The photographic/visual essay is a genre that is especially associated with Life magazine. Henry Luce, the founder of Life believed that this form of visual communication would allow the reader “to see and take pleasure in seeing, to see and be amazed, to see and be instructed…” (Cited in Baetens, 2003, p. 185). There is a sense of wonder in this description about the possibilities of linking photographs with text. And students today can also experience this wondrous feeling as they access diverse visual material on almost any topic. However, exposing students to this form of text can also highlight strong continuities with past communication practices. The visual essay may not have been described as a multimodal text in the past, but in utilizing images and texts, that is just what it is. Exploring this communication practice allows students to see that current new media has strong affinities with the past. Technology like the Internet allows students to access rich media which they can use to shape their responses. However, technology never operates in a vacuum and by applying it within an existing cultural form, like the visual essay, new media can often be better appreciated as a reworking of long standing cultural trends.
The New Snapshot
But why is it important that our students become adept at creating multimodal texts and understand the central role of images within them? One reason is that students need to be aware of the emotional power of images. Jameson and Gombrich have both alluded to this, as does Ann Barry who draws on recent brain research which she concludes contradicts earlier thought and reveals how sensory signals from the eye travel first to the thalamus and then, in a kind of short circuit, to the amygdala before a second signal is sent to the neocortex. The implication of this is that we begin to respond emotionally to situations before we can think them through.
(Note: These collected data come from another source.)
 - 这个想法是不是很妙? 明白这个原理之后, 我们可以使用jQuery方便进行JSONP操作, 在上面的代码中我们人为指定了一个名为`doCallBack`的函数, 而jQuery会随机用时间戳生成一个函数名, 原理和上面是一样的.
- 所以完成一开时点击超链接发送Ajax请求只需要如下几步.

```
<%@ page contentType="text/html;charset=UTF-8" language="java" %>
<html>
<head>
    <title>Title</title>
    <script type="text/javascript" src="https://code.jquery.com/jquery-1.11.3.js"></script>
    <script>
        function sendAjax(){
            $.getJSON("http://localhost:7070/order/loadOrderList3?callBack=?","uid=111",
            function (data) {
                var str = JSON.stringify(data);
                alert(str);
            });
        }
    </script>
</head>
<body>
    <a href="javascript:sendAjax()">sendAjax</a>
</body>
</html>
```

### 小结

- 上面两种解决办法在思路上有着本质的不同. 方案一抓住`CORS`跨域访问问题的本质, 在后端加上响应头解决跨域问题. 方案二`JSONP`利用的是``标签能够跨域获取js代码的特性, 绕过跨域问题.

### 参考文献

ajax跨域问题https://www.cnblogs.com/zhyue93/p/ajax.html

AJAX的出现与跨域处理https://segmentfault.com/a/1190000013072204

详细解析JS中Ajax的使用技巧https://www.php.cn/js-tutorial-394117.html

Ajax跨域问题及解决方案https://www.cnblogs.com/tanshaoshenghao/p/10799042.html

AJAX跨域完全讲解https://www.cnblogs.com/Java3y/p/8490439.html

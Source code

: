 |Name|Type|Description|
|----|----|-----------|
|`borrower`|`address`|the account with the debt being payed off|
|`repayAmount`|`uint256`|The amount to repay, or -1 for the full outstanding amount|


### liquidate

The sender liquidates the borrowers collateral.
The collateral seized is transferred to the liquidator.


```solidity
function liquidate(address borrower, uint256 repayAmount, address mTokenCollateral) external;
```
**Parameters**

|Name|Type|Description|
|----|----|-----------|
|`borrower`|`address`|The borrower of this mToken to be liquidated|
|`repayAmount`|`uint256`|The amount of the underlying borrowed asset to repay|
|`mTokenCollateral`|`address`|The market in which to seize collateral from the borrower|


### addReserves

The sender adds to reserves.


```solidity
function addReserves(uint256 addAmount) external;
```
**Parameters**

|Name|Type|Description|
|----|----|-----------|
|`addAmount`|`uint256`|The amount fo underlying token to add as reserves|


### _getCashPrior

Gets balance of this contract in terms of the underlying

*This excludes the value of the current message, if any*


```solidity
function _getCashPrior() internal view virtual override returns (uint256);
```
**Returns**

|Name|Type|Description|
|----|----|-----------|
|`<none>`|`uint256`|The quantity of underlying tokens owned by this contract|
The ramifications of this fact are significant, suggesting that we are not the fully rational beings we might like to think we are. (Barry,1997, p.18) It takes a deliberate conscious effort to counteract the power of an emotionally charged image, and I have argued that using still images enables immediate acceptance to be replaced with thoughtful observation.
Producing visual essays is also a way of furthering this distancing process as students seek to visually represent their thinking. This point is highlighted in the following example which concerns how anti-abortionists have used graphic medical images as a tool of persuasion. The student’s visual essay examined how “image use” as pioneered by Robert Dodenhoff, a strong anti-abortionist, is presented on his website AbortionTV(.com). Disturbing medical images are shown on the “Abortion Pictures” section of the website. The student reflected that the use of such medical images “is as real as it gets, (but) it’s also as emotional as it gets.” It draws attention to the power of images to persuade through working on our emotions. The aim of this website is that others will follow the path of one girl who on finding herself pregnant visited the website, and “felt physically sick at the truth. Without hesitation, she chose adoption.”